Idler 22

Saturday, 16 September 1758.

By Samuel Johnson

Edited by Jack Lynch

This was originally no. 23 of the Idler but, when the original no. 22 was omitted from the series, this and all the other essays were renumbered. [Headnote to follow.]


O nomen dulce libertatis! O jus eximium nostrae civitatis!

Cicero, Actionis Secundae in C. Verrem, V.163.

To the Idler,

[1] As I was passing lately under one of the gates of this city, I was struck with horror by a rueful cry, which summoned me “to remember the poor debtors.”

[2] The wisdom and justice of the English laws are, by Englishmen at least, loudly celebrated; but scarcely the most zealous admirers of our institutions can think that law wise, which when men are capable of work, obliges them to beg; or just, which exposes the liberty of one to the passions of another.

[3] The prosperity of a people is proportionate to the number of hands and minds usefully employed. To the community sedition is a fever, corruption is a gangrene, and idleness an atrophy. Whatever body, and whatever society, wastes more than it acquires, must gradually decay; and every being that continues to be fed, and ceases to labour, takes away something from the public stock.

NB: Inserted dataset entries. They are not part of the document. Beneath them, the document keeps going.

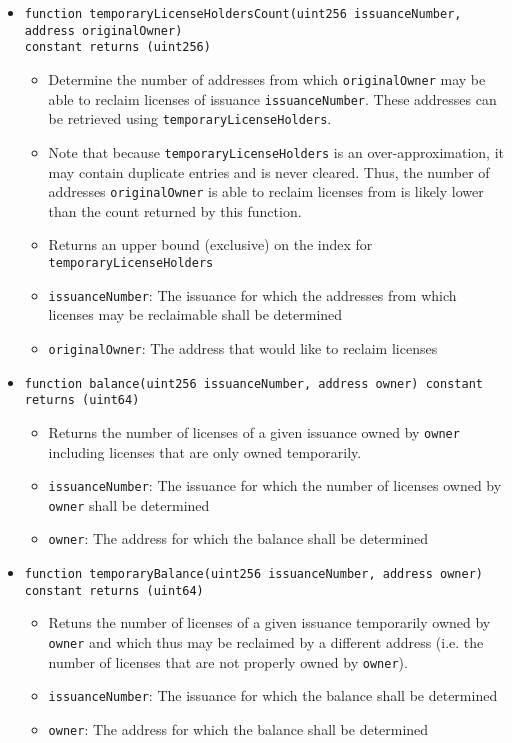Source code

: \documentclass[a4paper]{article}
\begin{document}
\begin{itemize}
  \item \texttt{function temporaryLicenseHoldersCount(uint256 issuanceNumber, address originalOwner) \\constant returns (uint256)}
  \begin{itemize}
    \item Determine the number of addresses from which \texttt{originalOwner} may be able to reclaim licenses of issuance \texttt{issuanceNumber}. These addresses can be retrieved using \texttt{temporaryLicenseHolders}.
    \item Note that because \texttt{temporaryLicenseHolders} is an over-approximation, it may contain duplicate entries and is never cleared. Thus, the number of addresses \texttt{originalOwner} is able to reclaim licenses from is likely lower than the count returned by this function.
    \item Returns an upper bound (exclusive) on the index for \texttt{temporaryLicenseHolders}
    \item \texttt{issuanceNumber}: The issuance for which the addresses from which licenses may be reclaimable shall be determined
    \item \texttt{originalOwner}: The address that would like to reclaim licenses
  \end{itemize}
  
  \item \texttt{function balance(uint256 issuanceNumber, address owner) constant returns (uint64)}
  \begin{itemize}
    \item Returns the number of licenses of a given issuance owned by \texttt{owner} including licenses that are only owned temporarily.
    \item \texttt{issuanceNumber}: The issuance for which the number of licenses owned by \texttt{owner} shall be determined
    \item \texttt{owner}: The address for which the balance shall be determined
  \end{itemize}
  
  \item \texttt{function temporaryBalance(uint256 issuanceNumber, address owner) \\constant returns (uint64)}
  \begin{itemize}
    \item Retuns the number of licenses of a given issuance temporarily owned by \texttt{owner} and which thus may be reclaimed by a different address (i.e. the number of licenses that are not properly owned by \texttt{owner}).
    \item \texttt{issuanceNumber}: The issuance for which the balance shall be determined
    \item \texttt{owner}: The address for which the balance shall be determined
  \end{itemize}
  

\end{itemize}
\end{document}
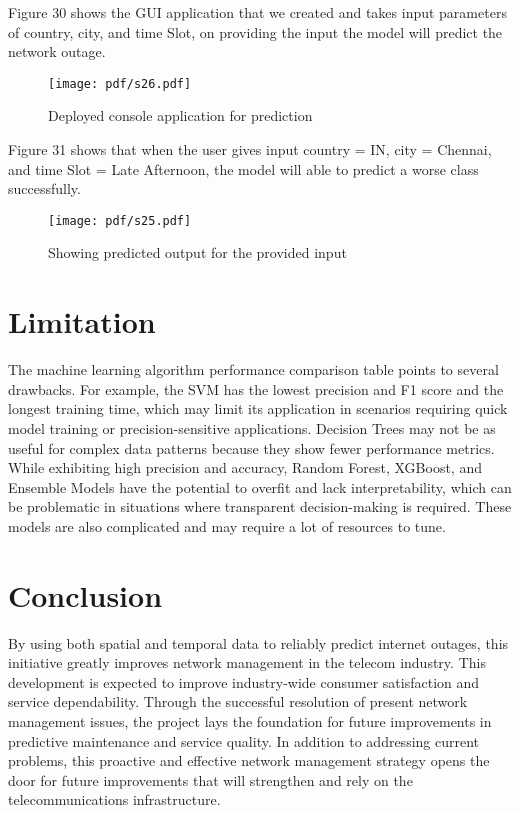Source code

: Figure 30 shows the GUI application that we created and takes input parameters of  country, city, and time Slot, on providing the input the model will predict the network outage. 
\begin{figure}[ht!]
  \raggedright
  \texttt{[image: pdf/s26.pdf]}
  \vspace{0pt}
  \caption{\textbf{ }Deployed console application for prediction}
\end{figure}

Figure 31 shows that when the user gives input country = IN, city = Chennai, and time Slot = Late Afternoon, the model will able to predict a worse class successfully.  
\begin{figure}[ht!]
  \raggedright
  \texttt{[image: pdf/s25.pdf]}
  \vspace{0pt}
  \caption{\textbf{ }Showing predicted output for the provided input}
\end{figure}
\section*{Limitation}

The machine learning algorithm performance comparison table points to several drawbacks. For example, the SVM has the lowest precision and F1 score and the longest training time, which may limit its application in scenarios requiring quick model training or precision-sensitive applications. Decision Trees may not be as useful for complex data patterns because they show fewer performance metrics. While exhibiting high precision and accuracy, Random Forest, XGBoost, and Ensemble Models have the potential to overfit and lack interpretability, which can be problematic in situations where transparent decision-making is required. These models are also complicated and may require a lot of resources to tune.

\section*{Conclusion}

By using both spatial and temporal data to reliably predict internet outages, this initiative greatly improves network management in the telecom industry. This development is expected to improve industry-wide consumer satisfaction and service dependability. Through the successful resolution of present network management issues, the project lays the foundation for future improvements in predictive maintenance and service quality. In addition to addressing current problems, this proactive and effective network management strategy opens the door for future improvements that will strengthen and rely on the telecommunications infrastructure.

[4] The confinement, therefore, of any man in the sloth and darkness of a prison, is a loss to the nation, and no gain to the creditor. For of the multitudes who are pining in those cells of misery, a very small part is suspected of any fraudulent act by which they retain what belongs to others. The rest are imprisoned by the wantonness of pride, the malignity of revenge, or the acrimony of disappointed expectation.

[5] If those, who thus rigorously exercise the power which the law has put into their hands, be asked, why they continue to imprison those whom they know to be unable to pay them: one will answer, that his debtor once lived better than himself; another, that his wife looked above her neighbours, and his children went in silk cloaths to the dancing school; and another, that he pretended to be a joker and a wit. Some will reply, that if they were in debt they should meet with the same treatment; some, that they owe no more than they can pay, and need therefore give no account of their actions. Some will confess their resolution, that their debtors shall rot in jail; and some will discover, that they hope, by cruelty, to wring the payment from their friends.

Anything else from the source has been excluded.